Bill Cotterell: Firing Whistleblower Compounds Dumb Plans
A Department of Environmental Protection cartographer did the right thing — and got fired, a Capitol Columnist writes.
Opponents rallied in Tallahassee against plans that would have put golf courses, lodges and pickleball courts in state parks. [Jim Turner/Florida News Service]
Shortly after Republicans took over state government, a little joke going around the Department of Environmental Protection alleged that DEP would, henceforth, stand for “Don’t Expect Protection.”
Maybe it was just an overreaction by the most strident, deep-green environmentalists in Tallahassee — probably the most tree-obsessed capital in the country — but it seemed that Gov. Jeb Bush and other GOP leaders shifted state government’s concept of natural resources. Instead of “How can we save it,” the operating principle seemed more like “How can we use it?”
In the wreckage of DEP’s plan to put golf courses, pickleball courts and a big hotel or two in state parks, the lack of protection applies not only to the tranquil beauty of Florida’s natural resources, but to tens of thousands of state employees who keep things going.
When Gov. Ron DeSantis and his top appointees decide to do something profitable to attract visitors, by destroying what people come here for, the smart career move for agency staffers is to keep their heads down and their mouths shut.
If, that is, they want to keep their jobs.
Fortunately for Florida, James Gaddis valued his duty more than his job. He’s the fired DEP cartographer who last month leaked the agency’s hurried plans for putting golf courses, pickleball courts and lodges in state parks.
Public reaction was so swift and ferocious, DeSantis ordered the whole thing back to the ol’ drawing board and insisted he knew nothing about it.
DeSantis even alluded to some secretive liberal cabal that must have torpedoed the parks idea before DEP could fairly present it. One of the unwritten rules of state government, at the highest level, is that DeSantis gets to go around the state taking credit for all the good stuff and is protected from any taint by bad news.

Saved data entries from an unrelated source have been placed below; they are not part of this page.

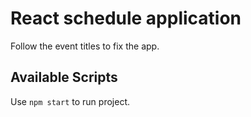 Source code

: # React schedule application

Follow the event titles to fix the app.

## Available Scripts

Use `npm start` to run project.
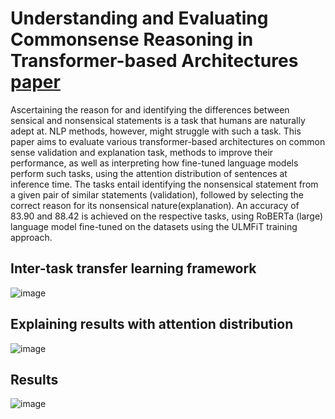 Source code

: # Understanding and Evaluating Commonsense Reasoning in Transformer-based Architectures [paper](https://ieeexplore.ieee.org/document/9579601)
Ascertaining the reason for and identifying the differences between sensical and nonsensical statements is a task that humans are naturally adept at. NLP methods, however, might struggle with such a task. This paper aims to evaluate various transformer-based architectures on common sense validation and explanation task, methods to improve their performance, as well as interpreting how fine-tuned language models perform such tasks, using the attention distribution of sentences at inference time. The tasks entail identifying the nonsensical statement from a given pair of similar statements (validation), followed by selecting the correct reason for its nonsensical nature(explanation). An accuracy of 83.90 and 88.42 is achieved on the respective tasks, using RoBERTa (large) language model fine-tuned on the datasets using the ULMFiT training approach.

## Inter-task transfer learning framework
![image](https://user-images.githubusercontent.com/55736716/135570971-b3331bb9-31f9-4ab4-8a49-af133d16c55d.png)

## Explaining results with attention distribution
![image](https://user-images.githubusercontent.com/55736716/135569918-f2c55141-40d6-4345-8601-ae3390f88aec.png)

## Results
![image](https://user-images.githubusercontent.com/55736716/135569977-cf53f857-1e9a-423a-a98e-1c90776eeaad.png)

Golfers are not exactly suffering from a dearth of places to play, so the idea of swapping trees for fairways turned a lot of normally apathetic Floridians into ardent environmentalists, at least for a while.
We’ve seen it before on a grander scale. In 1935, President Franklin Roosevelt authorized the Cross Florida Barge Canal as a works project, and it turned into a national defense requirement, a channel from the St. Johns River to Yankeetown on the Gulf of Mexico. President Richard Nixon finally ended the environmental disaster in 1971.
By then, there were plans for an Everglades Jetport. Remember the Super Sonic Transport? It was going to plunk rich Europeans down in the middle of Florida’s river of grass, which was just a smelly swamp anyway and who cared if a few alligators and wading birds had to move? Fortunately, the SST and the Jetport wound up in the Pantheon of Bad Ideas That Sounded Neat at the Time.
Back to Mr. Gaddis. The Tampa Bay Times reported that he was fired for “conduct unbecoming a public employee.” As a legal basis for his termination, DEP said employees must “maintain high standards of honesty, integrity and impartiality” and shall “place the interest of the public ahead of personal interests.”
In other words, he was fired for doing precisely what a good public worker should do. Oh, he might have gone up the chain of command, kept things in channels, but he knew how useless that would have been. After all, this is an administration that fired two high-level Florida Department of Law Enforcement officials who made waves — one who refused to improperly arrest protesters, the other thinking public documents laws should be obeyed.
Gaddis acted in the spirit of Mark Felt and Daniel Ellsberg. Felt was the deputy FBI director who secretly leaked Watergate details to the The Washington Post 50 years ago and Ellsberg was a former military analyst who leaked the Pentagon Papers to The New York Times. Felt got away with it, keeping his identity secret for 30 years, while Ellsberg was put on trial but the case was dismissed.
If DeSantis was capable of admitting mistakes — or, in this case, a titanic blunder — he would snatch the golf-in-parks plan off the drawing board and publicly rip it to shreds. Then he’d rehire James Gaddis (and those FDLE folks) and reassure Florida taxpayers that the people hired to serve our state won’t be punished for doing their jobs in good faith.